With 4 workers on the same node 280-320secs With 6 workers, 258.35 secs.

This is much better compared to before, where the distributed setup was much slower than the single node run, throughout.

Single node with no multiprocessing and no dask had run at 385.93s. Multiprocessing had run at 160.6s (x 4 workers)

However, I don't think we can easily compare multiprocessing to Dask, 1) because Dask adds some additional overhead to assign tasks to different workers through a network, while multiprocessing manages this communication internally 2) with multiprocessing, while getting more performance in the context of a single node, you cannot scale beyond the single node.

Now I finally upgraded the other 2 machines I have to 16gb RAM, so I could set a Linux VM on them with 6 logical processors each and 10gb of RAM. I could setup 4 worker nodes on each of these machines:

I ran 12 worker processes in all on this cluster, and got: 218.19 seconds.

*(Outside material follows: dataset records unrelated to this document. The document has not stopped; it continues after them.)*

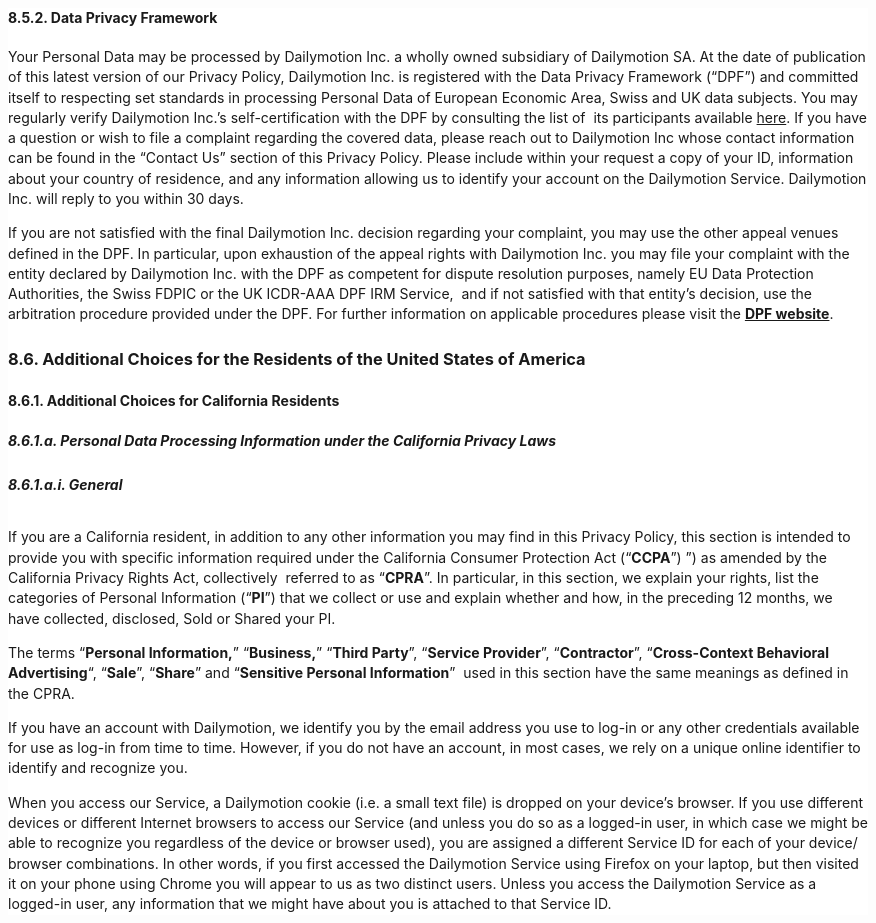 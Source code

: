 #### **8.5.2. Data Privacy Framework**

Your Personal Data may be processed by Dailymotion Inc. a wholly owned subsidiary of Dailymotion SA. At the date of publication of this latest version of our Privacy Policy, Dailymotion Inc. is registered with the Data Privacy Framework (“DPF”) and committed itself to respecting set standards in processing Personal Data of European Economic Area, Swiss and UK data subjects. You may regularly verify Dailymotion Inc.’s self-certification with the DPF by consulting the list of  its participants available [here](https://www.privacyshield.gov/list). If you have a question or wish to file a complaint regarding the covered data, please reach out to Dailymotion Inc whose contact information can be found in the “Contact Us” section of this Privacy Policy. Please include within your request a copy of your ID, information about your country of residence, and any information allowing us to identify your account on the Dailymotion Service. Dailymotion Inc. will reply to you within 30 days.

If you are not satisfied with the final Dailymotion Inc. decision regarding your complaint, you may use the other appeal venues defined in the DPF. In particular, upon exhaustion of the appeal rights with Dailymotion Inc. you may file your complaint with the entity declared by Dailymotion Inc. with the DPF as competent for dispute resolution purposes, namely EU Data Protection Authorities, the Swiss FDPIC or the UK ICDR-AAA DPF IRM Service,  and if not satisfied with that entity’s decision, use the arbitration procedure provided under the DPF. For further information on applicable procedures please visit the [**DPF website**](https://www.privacyshield.gov/Program-Overview).

### 8.6. Additional Choices for the Residents of the United States of America

#### 8.6.1. Additional Choices for California Residents

##### **8.6.1.a. **Personal Data Processing Information under the California Privacy Laws****

###### **_8.6.1.a.i. General_**

If you are a California resident, in addition to any other information you may find in this Privacy Policy, this section is intended to provide you with specific information required under the California Consumer Protection Act (“**CCPA**”) ”) as amended by the California Privacy Rights Act, collectively  referred to as “**CPRA**”. In particular, in this section, we explain your rights, list the categories of Personal Information (“**PI**”) that we collect or use and explain whether and how, in the preceding 12 months, we have collected, disclosed, Sold or Shared your PI.

The terms “**Personal Information,**” “**Business,**” “**Third Party**”, “**Service Provider**”, “**Contractor**”, “**Cross-Context Behavioral Advertising**“, “**Sale**”, “**Share**” and “**Sensitive Personal Information**”  used in this section have the same meanings as defined in the CPRA.

If you have an account with Dailymotion, we identify you by the email address you use to log-in or any other credentials available for use as log-in from time to time. However, if you do not have an account, in most cases, we rely on a unique online identifier to identify and recognize you.

When you access our Service, a Dailymotion cookie (i.e. a small text file) is dropped on your device’s browser. If you use different devices or different Internet browsers to access our Service (and unless you do so as a logged-in user, in which case we might be able to recognize you regardless of the device or browser used), you are assigned a different Service ID for each of your device/ browser combinations. In other words, if you first accessed the Dailymotion Service using Firefox on your laptop, but then visited it on your phone using Chrome you will appear to us as two distinct users. Unless you access the Dailymotion Service as a logged-in user, any information that we might have about you is attached to that Service ID.
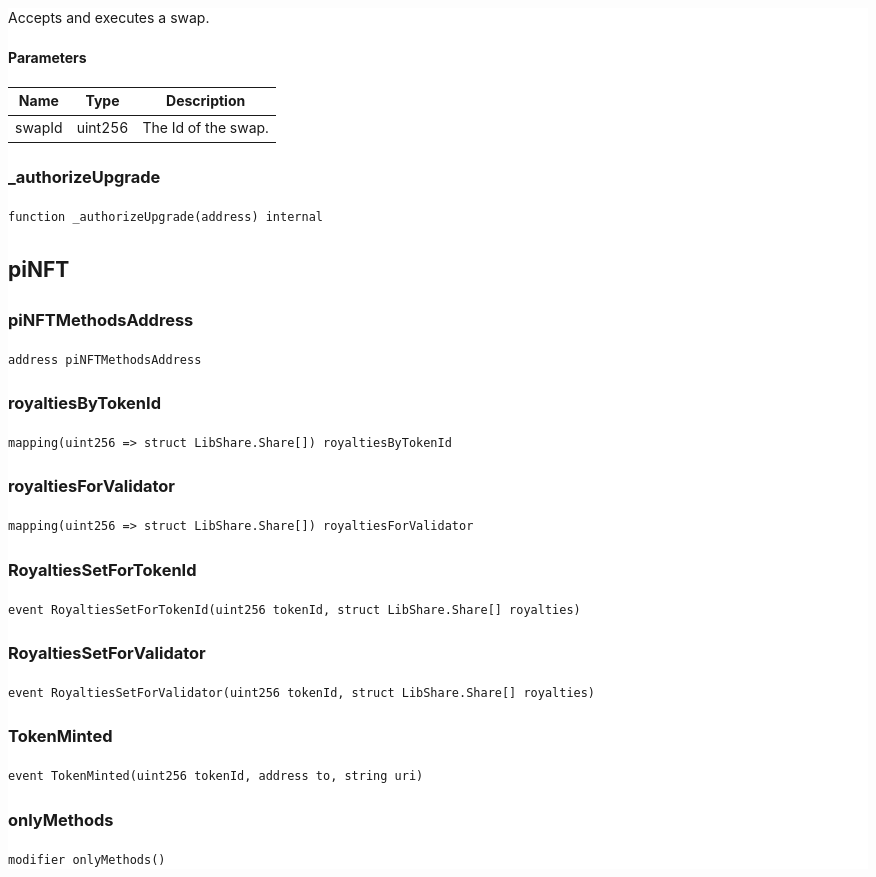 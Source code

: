 Accepts and executes a swap.

#### Parameters

| Name | Type | Description |
| ---- | ---- | ----------- |
| swapId | uint256 | The Id of the swap. |

### _authorizeUpgrade

```solidity
function _authorizeUpgrade(address) internal
```

## piNFT

### piNFTMethodsAddress

```solidity
address piNFTMethodsAddress
```

### royaltiesByTokenId

```solidity
mapping(uint256 => struct LibShare.Share[]) royaltiesByTokenId
```

### royaltiesForValidator

```solidity
mapping(uint256 => struct LibShare.Share[]) royaltiesForValidator
```

### RoyaltiesSetForTokenId

```solidity
event RoyaltiesSetForTokenId(uint256 tokenId, struct LibShare.Share[] royalties)
```

### RoyaltiesSetForValidator

```solidity
event RoyaltiesSetForValidator(uint256 tokenId, struct LibShare.Share[] royalties)
```

### TokenMinted

```solidity
event TokenMinted(uint256 tokenId, address to, string uri)
```

### onlyMethods

```solidity
modifier onlyMethods()
```
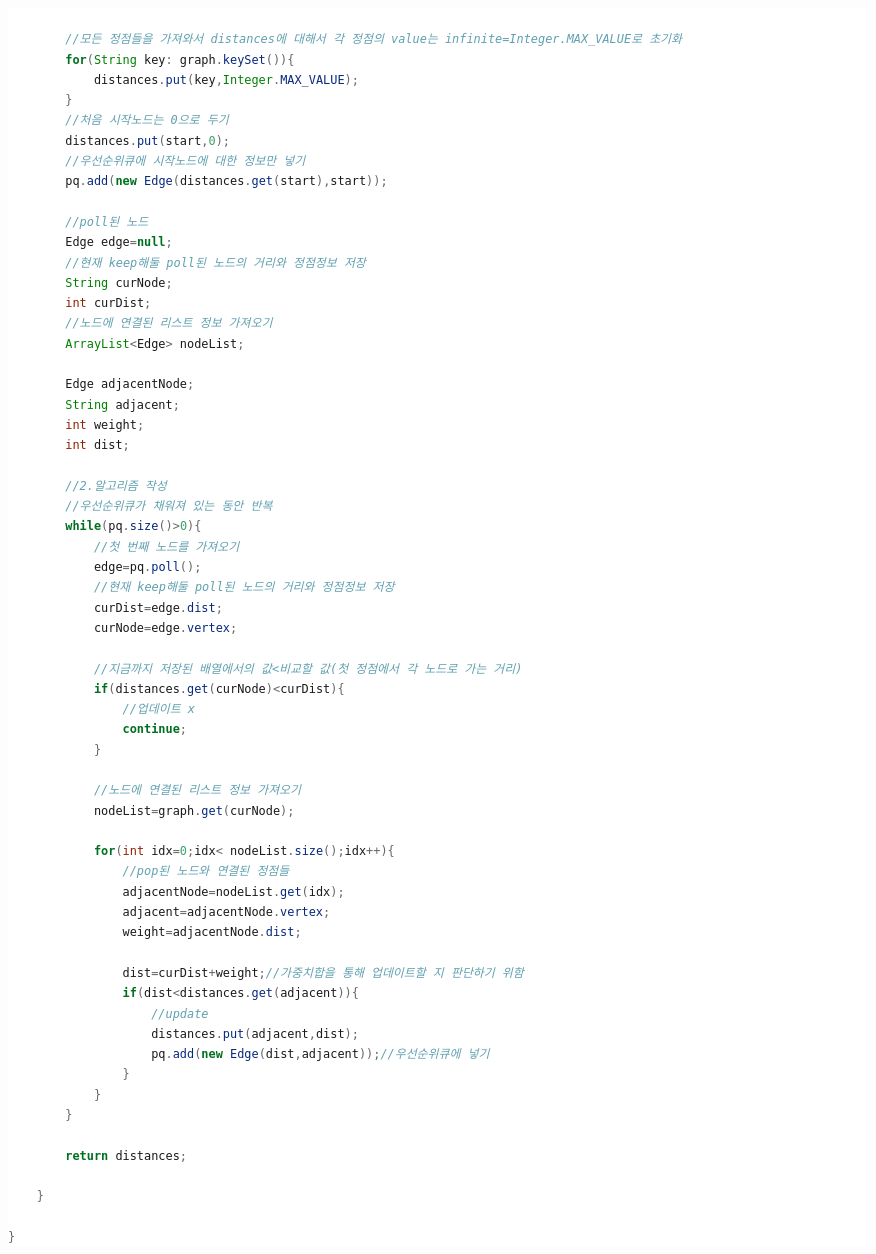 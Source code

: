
 ```java

        //모든 정점들을 가져와서 distances에 대해서 각 정점의 value는 infinite=Integer.MAX_VALUE로 초기화
        for(String key: graph.keySet()){
            distances.put(key,Integer.MAX_VALUE);
        }
        //처음 시작노드는 0으로 두기
        distances.put(start,0);
        //우선순위큐에 시작노드에 대한 정보만 넣기
        pq.add(new Edge(distances.get(start),start));

        //poll된 노드
        Edge edge=null;
        //현재 keep해둘 poll된 노드의 거리와 정점정보 저장
        String curNode;
        int curDist;
        //노드에 연결된 리스트 정보 가져오기
        ArrayList<Edge> nodeList;

        Edge adjacentNode;
        String adjacent;
        int weight;
        int dist;

        //2.알고리즘 작성
        //우선순위큐가 채워져 있는 동안 반복
        while(pq.size()>0){
            //첫 번째 노드를 가져오기
            edge=pq.poll();
            //현재 keep해둘 poll된 노드의 거리와 정점정보 저장
            curDist=edge.dist;
            curNode=edge.vertex;

            //지금까지 저장된 배열에서의 값<비교할 값(첫 정점에서 각 노드로 가는 거리)
            if(distances.get(curNode)<curDist){
                //업데이트 x
                continue;
            }

            //노드에 연결된 리스트 정보 가져오기
            nodeList=graph.get(curNode);

            for(int idx=0;idx< nodeList.size();idx++){
                //pop된 노드와 연결된 정점들
                adjacentNode=nodeList.get(idx);
                adjacent=adjacentNode.vertex;
                weight=adjacentNode.dist;

                dist=curDist+weight;//가중치합을 통해 업데이트할 지 판단하기 위함
                if(dist<distances.get(adjacent)){
                    //update
                    distances.put(adjacent,dist);
                    pq.add(new Edge(dist,adjacent));//우선순위큐에 넣기
                }
            }
        }

        return distances;

    }

}
```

Considerable time is lost by the lowest performant node, because this setup that I am using now is more similar to the initial one I was using with multiprocessing, where the whole load is split over the available nodes at once. i.e. if there are 12 processes, the whole load is split, as balanced as possible, over the 12 processes. However, when assigning the workload, this strategy is not taking the performance of each node into consideration. And because it sends a single task to each worker process, there cannot be dynamic load balancing within the same execution of the same function (e.g. itinerary for day 1). What I can think of is adjusting the load according to the performance of the nodes prior to assigning the worker (i.e. load balancing but not dynamically during runtime). This is something that I can try, probably, rather quickly,

Tomorrow I am going to get access to 2 more machines from work, I will check their specs and see whether we can use them. I also have a Macbook Pro 2013 with i7 2.3ghz and 16gb DDR3, I might be able to use it in the same cluster (I will test whether I can SSH into it). I might also ask you for the machine you offered to lend me. Not sure how many machines you want me to use? My switch contains 5 ports, but my colleague offered me a gigabit switch which has 8 ports. With the mentioned machines, I would have 7. Perhaps I can get another machine too to tally up to 8.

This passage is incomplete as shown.